Thursday, March 24, 2016

Cisco Brings High-Density TDM to Optical Transport

Cisco rolled out a number of enhancements to its optical transport portfolio including high-density time-division multiplexing (TDM) to IP/MPLS capabilities.



Some highlights:

Cisco Network Convergence System (NCS) 4200 Series: Part of the Cisco Evolved Programmable Network (EPN), this transport system addresses network inefficiencies with high-density circuit emulation technology located at the network edge. It converts TDM services into pseudowires that facilitate transport over highly scalable MPLS core networks. With this technology, service providers can keep their existing operational models and service revenue while running all services over IP and retiring their older networks. Service providers can reduce space and power required over existing solutions by up to 90 percent.

Multi-service line card for the Cisco NCS 4000 Series - a new, multi-service line card that doubles slot bandwidth to 400Gbps, while providing port-by-port, pay-as-you-grow flexibility for OTN, Packet, MPLS and Coherent DWDM service. When deployed in the Cisco NCS 4009 and NCS 4016 platforms, chassis density doubles to 3.6Tbps and 6.4Tbps, respectively. The NCS 4000 Fabric is also enhanced to help enable unprecedented in-service scale from a single Cisco NCS 4000 chassis (6.4Tbps) to a Multi-Chassis solution capable of delivering over 100Tbps of capacity leveraging Cisco’s multi-chassis leadership.

Increased density and flexibility for the Cisco NCS 2000 Series: New XPonder line card provides 400 Gbps of client and 400 Gbps of trunk capacity to Cisco’s widely deployed optical transport platform. The XPonder supports OTN, packet and coherent DWDM while contributing significantly to cost reduction – one line card for any mix of DWDM, gray, OTN and packet services.

Cisco NCS 1000 data center interconnect solution - commercial shipment is now underway. Cisco said the DWDM solution is now in trials with 9 top cloud providers.

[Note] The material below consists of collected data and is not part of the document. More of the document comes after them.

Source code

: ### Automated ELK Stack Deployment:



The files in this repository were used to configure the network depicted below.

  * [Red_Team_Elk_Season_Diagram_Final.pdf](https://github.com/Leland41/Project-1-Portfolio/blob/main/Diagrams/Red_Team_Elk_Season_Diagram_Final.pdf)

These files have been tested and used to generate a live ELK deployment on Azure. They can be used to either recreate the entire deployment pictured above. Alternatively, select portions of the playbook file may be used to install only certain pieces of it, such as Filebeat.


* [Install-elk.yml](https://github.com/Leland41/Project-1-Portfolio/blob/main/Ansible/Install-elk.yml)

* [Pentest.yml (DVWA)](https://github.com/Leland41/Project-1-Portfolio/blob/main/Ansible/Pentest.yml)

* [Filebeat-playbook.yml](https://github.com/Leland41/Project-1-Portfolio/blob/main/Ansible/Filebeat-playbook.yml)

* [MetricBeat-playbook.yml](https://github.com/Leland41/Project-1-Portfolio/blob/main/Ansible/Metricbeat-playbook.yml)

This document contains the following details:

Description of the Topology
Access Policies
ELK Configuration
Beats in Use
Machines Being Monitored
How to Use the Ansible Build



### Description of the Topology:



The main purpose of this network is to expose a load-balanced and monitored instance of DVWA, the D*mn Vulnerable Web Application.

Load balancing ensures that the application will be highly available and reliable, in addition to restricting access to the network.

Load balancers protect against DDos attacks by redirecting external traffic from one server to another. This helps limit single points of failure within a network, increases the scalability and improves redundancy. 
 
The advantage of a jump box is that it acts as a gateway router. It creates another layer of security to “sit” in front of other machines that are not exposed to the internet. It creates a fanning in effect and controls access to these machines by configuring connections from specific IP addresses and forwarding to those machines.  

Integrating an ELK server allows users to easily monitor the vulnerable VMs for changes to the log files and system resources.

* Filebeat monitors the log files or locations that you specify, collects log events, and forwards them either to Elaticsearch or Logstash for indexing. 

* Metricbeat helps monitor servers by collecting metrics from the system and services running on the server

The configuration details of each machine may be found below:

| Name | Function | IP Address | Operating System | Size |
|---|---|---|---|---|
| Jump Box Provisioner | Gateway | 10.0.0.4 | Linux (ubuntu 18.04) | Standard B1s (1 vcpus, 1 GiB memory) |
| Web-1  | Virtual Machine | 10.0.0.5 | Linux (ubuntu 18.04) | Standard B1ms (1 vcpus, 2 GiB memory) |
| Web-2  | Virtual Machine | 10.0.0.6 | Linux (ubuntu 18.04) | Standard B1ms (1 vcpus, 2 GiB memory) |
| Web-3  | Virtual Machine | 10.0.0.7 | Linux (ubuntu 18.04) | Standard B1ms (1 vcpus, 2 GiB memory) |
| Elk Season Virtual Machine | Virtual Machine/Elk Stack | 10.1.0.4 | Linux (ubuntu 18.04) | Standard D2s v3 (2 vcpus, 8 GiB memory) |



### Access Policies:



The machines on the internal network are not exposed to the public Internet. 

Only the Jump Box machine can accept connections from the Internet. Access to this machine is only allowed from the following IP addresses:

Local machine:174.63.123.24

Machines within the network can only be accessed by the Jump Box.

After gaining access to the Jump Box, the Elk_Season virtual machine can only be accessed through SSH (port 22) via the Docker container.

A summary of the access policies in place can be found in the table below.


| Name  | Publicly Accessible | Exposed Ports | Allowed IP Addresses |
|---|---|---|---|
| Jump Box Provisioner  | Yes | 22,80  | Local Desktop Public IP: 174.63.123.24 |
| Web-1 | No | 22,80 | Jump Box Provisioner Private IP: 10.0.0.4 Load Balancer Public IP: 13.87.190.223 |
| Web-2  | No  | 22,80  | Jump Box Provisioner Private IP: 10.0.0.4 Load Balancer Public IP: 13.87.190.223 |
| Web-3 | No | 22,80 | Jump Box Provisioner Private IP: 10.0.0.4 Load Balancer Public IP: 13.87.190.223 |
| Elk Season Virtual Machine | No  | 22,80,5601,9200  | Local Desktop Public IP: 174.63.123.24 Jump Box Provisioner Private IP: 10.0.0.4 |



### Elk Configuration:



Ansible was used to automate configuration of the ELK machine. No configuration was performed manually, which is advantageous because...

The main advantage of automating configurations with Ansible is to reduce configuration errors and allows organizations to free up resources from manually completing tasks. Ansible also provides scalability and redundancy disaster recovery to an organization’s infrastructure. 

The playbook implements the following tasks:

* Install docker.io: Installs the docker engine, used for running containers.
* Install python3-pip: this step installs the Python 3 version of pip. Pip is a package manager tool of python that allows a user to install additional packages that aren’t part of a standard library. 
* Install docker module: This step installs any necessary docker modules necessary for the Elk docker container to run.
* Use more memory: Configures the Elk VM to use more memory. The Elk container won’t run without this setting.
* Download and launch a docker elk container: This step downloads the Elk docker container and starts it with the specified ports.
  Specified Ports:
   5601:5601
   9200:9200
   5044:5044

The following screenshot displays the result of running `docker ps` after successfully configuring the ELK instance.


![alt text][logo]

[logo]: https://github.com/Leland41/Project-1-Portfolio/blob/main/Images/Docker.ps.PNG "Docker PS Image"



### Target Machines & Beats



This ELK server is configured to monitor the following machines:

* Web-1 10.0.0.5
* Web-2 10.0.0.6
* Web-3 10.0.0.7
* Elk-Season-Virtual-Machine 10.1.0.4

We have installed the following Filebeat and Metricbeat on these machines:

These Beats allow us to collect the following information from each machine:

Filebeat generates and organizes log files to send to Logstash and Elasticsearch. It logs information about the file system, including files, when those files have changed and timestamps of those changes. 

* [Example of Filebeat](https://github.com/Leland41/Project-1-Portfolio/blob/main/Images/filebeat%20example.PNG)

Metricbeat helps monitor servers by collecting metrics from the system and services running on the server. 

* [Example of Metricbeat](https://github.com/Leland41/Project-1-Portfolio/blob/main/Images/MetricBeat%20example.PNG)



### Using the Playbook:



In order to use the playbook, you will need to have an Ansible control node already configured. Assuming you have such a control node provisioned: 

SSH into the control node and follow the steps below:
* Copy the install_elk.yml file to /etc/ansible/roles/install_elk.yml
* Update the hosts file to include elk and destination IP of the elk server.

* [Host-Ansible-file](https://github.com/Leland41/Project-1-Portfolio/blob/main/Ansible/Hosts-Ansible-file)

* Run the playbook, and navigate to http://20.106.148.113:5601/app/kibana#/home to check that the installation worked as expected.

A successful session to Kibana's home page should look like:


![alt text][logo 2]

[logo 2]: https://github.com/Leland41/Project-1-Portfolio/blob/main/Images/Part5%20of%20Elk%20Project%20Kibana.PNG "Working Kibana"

“We are committed to offering service providers the technology to transform their network architectures and achieve the operational efficiency, scale, and reliability needed to succeed in the digital age,” said Bill Gartner, vice president of optical systems, access routing and transceivers group, Cisco. “We are confident that our new innovations in packet optical convergence will enable our customers to transform their networks today while positioning them to face the challenges and leverage the opportunities presented by a future dominated by the Internet of Things.”

Cisco also confirmed that Verizon will deploy the Cisco NCS Series on portions of its 100G metro network.